[Dataset entries]
┏━━
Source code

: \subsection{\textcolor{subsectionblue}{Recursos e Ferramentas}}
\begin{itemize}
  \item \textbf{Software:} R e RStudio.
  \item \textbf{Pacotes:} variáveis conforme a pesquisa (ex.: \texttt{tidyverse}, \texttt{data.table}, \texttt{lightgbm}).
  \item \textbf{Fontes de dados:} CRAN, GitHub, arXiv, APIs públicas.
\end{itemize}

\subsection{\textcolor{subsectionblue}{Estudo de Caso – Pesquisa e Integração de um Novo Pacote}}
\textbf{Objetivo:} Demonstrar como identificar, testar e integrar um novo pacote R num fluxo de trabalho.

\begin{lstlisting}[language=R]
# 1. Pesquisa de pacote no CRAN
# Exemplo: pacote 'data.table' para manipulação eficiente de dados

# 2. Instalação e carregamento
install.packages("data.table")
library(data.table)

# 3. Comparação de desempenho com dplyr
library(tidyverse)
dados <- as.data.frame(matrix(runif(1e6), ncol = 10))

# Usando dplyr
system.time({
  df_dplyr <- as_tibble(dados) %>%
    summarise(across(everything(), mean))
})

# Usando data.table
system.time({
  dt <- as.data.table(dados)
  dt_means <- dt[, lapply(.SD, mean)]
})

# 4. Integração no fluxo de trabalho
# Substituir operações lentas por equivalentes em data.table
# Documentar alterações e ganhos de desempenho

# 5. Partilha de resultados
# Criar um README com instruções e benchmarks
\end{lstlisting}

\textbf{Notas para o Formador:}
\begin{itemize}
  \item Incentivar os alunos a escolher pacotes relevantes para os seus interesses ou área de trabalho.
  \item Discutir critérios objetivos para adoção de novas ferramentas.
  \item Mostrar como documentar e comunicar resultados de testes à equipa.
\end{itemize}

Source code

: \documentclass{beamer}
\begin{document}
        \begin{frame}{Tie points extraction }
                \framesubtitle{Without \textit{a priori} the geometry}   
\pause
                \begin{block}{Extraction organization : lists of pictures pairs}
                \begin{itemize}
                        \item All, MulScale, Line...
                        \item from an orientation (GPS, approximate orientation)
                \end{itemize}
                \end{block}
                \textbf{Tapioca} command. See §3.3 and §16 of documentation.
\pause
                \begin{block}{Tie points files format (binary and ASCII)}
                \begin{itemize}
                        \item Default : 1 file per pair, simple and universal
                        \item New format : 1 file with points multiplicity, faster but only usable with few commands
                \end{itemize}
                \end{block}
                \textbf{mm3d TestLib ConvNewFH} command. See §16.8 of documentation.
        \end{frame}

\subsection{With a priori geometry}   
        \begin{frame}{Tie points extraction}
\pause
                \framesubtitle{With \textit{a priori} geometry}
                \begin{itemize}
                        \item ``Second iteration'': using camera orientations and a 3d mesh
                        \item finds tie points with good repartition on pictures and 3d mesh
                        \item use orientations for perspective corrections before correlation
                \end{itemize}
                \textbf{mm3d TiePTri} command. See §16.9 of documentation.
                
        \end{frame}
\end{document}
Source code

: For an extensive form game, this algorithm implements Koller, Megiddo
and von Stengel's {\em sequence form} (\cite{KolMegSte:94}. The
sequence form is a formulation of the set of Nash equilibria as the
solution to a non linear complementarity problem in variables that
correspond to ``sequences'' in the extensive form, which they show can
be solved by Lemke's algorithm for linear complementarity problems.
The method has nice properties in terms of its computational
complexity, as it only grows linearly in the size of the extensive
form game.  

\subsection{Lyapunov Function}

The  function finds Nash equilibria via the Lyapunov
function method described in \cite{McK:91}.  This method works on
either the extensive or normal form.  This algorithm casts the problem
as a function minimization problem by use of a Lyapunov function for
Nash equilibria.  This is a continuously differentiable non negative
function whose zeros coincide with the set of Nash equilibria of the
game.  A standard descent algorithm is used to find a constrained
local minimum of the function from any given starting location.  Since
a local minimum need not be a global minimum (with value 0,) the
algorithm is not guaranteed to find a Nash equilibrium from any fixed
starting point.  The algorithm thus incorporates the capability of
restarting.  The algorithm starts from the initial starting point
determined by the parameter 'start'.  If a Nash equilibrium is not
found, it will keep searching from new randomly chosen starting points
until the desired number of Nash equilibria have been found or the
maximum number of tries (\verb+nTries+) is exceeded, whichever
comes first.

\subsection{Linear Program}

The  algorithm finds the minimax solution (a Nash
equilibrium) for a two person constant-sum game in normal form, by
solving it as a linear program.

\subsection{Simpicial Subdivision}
┗━━
**Exercise objective**
All that belongs in the answer is the lines from the start of the entries above through the line containing "# 2. Instalação e carregamento", each given exactly.

**The answer**
Source code

: \subsection{\textcolor{subsectionblue}{Recursos e Ferramentas}}
\begin{itemize}
  \item \textbf{Software:} R e RStudio.
  \item \textbf{Pacotes:} variáveis conforme a pesquisa (ex.: \texttt{tidyverse}, \texttt{data.table}, \texttt{lightgbm}).
  \item \textbf{Fontes de dados:} CRAN, GitHub, arXiv, APIs públicas.
\end{itemize}

\subsection{\textcolor{subsectionblue}{Estudo de Caso – Pesquisa e Integração de um Novo Pacote}}
\textbf{Objetivo:} Demonstrar como identificar, testar e integrar um novo pacote R num fluxo de trabalho.

\begin{lstlisting}[language=R]
# 1. Pesquisa de pacote no CRAN
# Exemplo: pacote 'data.table' para manipulação eficiente de dados

# 2. Instalação e carregamento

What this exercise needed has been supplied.